Anew is a documentary project about the contemporary landscape of Lower Silesia – a land that passed into Polish hands after World War II. As part of the so-called Recovered Territories, the region has experienced the intersection of over a thousand years of history and the need to rewrite its identity, largely as part of an organised, propaganda effort. Settled by repatriates and migrants, multicultural Lower Silesia quickly became an important industrial center of the Polish People's Republic, and over time, also an important center of resistance against the communist government. A hotbed of cultural movements, Wrocław – the capital of the region – was demographically the youngest city in Poland. The changes of 1989 erased much of the industrial heritage, once again forcing a change in the narrative.

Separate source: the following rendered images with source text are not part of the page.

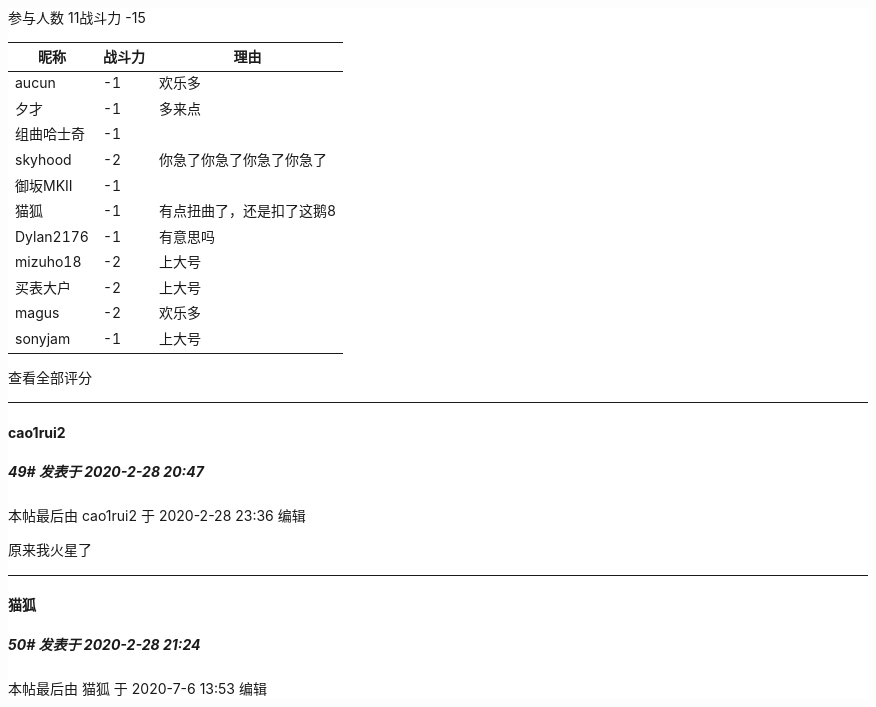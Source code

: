 



 参与人数 11战斗力 -15

|昵称|战斗力|理由|
|----|---|---|
| aucun|-1|欢乐多|
| 夕才|-1|多来点|
| 组曲哈士奇|-1||
| skyhood|-2|你急了你急了你急了你急了|
| 御坂MKII|-1||
| 猫狐|-1|有点扭曲了，还是扣了这鹅8|
| Dylan2176|-1|有意思吗|
| mizuho18|-2|上大号|
| 买表大户|-2|上大号|
| magus|-2|欢乐多|
| sonyjam|-1|上大号|



查看全部评分






*****

####  cao1rui2  
##### 49#       发表于 2020-2-28 20:47



 本帖最后由 cao1rui2 于 2020-2-28 23:36 编辑 

原来我火星了







*****

####  猫狐  
##### 50#       发表于 2020-2-28 21:24



 本帖最后由 猫狐 于 2020-7-6 13:53 编辑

Contemporary Lower Silesia is less a single narrative than a stage where multiple, often contradictory scenarios of history have played out. For decades, the region has been at once an economic resource, a symbolic trophy, a question mark, and a provisional home for waves of newcomers. The Millennium Flood of 1997, catalysed a sense of belonging by uniting inhabitants in defence of their city – a rare moment where all the narratives converged.

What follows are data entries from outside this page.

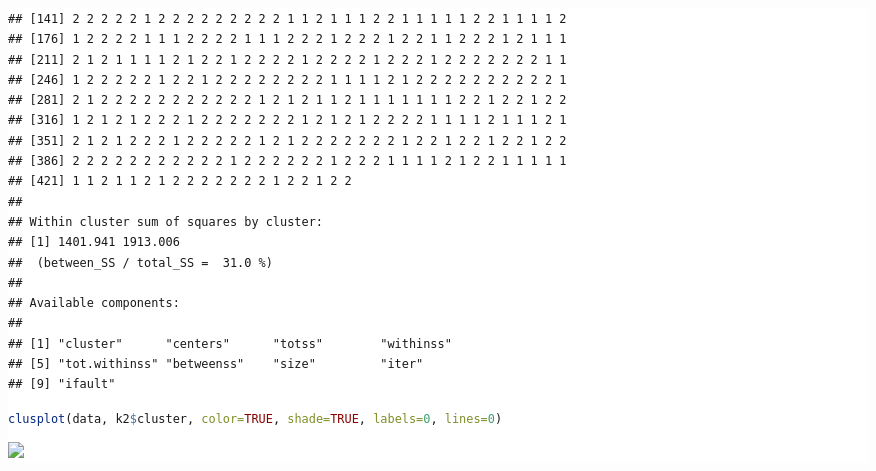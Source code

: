     ## [141] 2 2 2 2 2 1 2 2 2 2 2 2 2 2 2 1 1 2 1 1 1 2 2 1 1 1 1 1 2 2 1 1 1 1 2
    ## [176] 1 2 2 2 2 1 1 1 2 2 2 2 1 1 1 2 2 2 1 2 2 2 1 2 2 1 1 2 2 2 1 2 1 1 1
    ## [211] 2 1 2 1 1 1 1 2 1 2 2 1 2 2 2 2 1 2 2 2 2 1 2 2 2 1 2 2 2 2 2 2 2 1 1
    ## [246] 1 2 2 2 2 2 1 2 2 1 2 2 2 2 2 2 2 2 1 1 1 1 2 1 2 2 2 2 2 2 2 2 2 2 1
    ## [281] 2 1 2 2 2 2 2 2 2 2 2 2 2 1 2 1 2 1 1 2 1 1 1 1 1 1 1 2 2 1 2 2 1 2 2
    ## [316] 1 2 1 2 1 2 2 2 1 2 2 2 2 2 2 2 1 2 1 2 1 2 2 2 2 1 1 1 1 2 1 1 1 2 1
    ## [351] 2 1 2 1 2 2 2 1 2 2 2 2 2 1 2 1 2 2 2 2 2 2 2 1 2 2 1 2 2 1 2 2 1 2 2
    ## [386] 2 2 2 2 2 2 2 2 2 2 2 1 2 2 2 2 2 2 1 2 2 2 1 1 1 1 2 1 2 2 1 1 1 1 1
    ## [421] 1 1 2 1 1 2 1 2 2 2 2 2 2 2 1 2 2 1 2 2
    ## 
    ## Within cluster sum of squares by cluster:
    ## [1] 1401.941 1913.006
    ##  (between_SS / total_SS =  31.0 %)
    ## 
    ## Available components:
    ## 
    ## [1] "cluster"      "centers"      "totss"        "withinss"    
    ## [5] "tot.withinss" "betweenss"    "size"         "iter"        
    ## [9] "ifault"

``` r
clusplot(data, k2$cluster, color=TRUE, shade=TRUE, labels=0, lines=0)
```

![](WholesaleCustomerSegmentation_files/figure-gfm/unnamed-chunk-15-1.png)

Lower Silesia is a region where identity has been continuously scripted and rescripted – where each generation stages a new scenario of how to inhabit the past, and how to imagine the future. Anew investigates this tangle of micro-histories. What is it now? What is the sum of histories in the plural?
Anew draws on over a decade of fieldwork and archival research, combining photography and oral history. Structured as a non-linear narrative inspired by paragraph novels, it invites readers to assemble their own path through the region’s fragmented memoryscape. The project was awarded the 2024 Young Poland scholarship from the Polish Ministry of Culture and National Heritage, the President of Wrocław’s Artistic Grant, and the Pix.House Talent of the Year award in the Scholar category – all three supporting parts of the fieldwork, which is now completed. In 2025, Anew was also being presented as part of the Futures Photography platform, and would be exhibited in May 2026 as a part of Kraków Photomonth main program.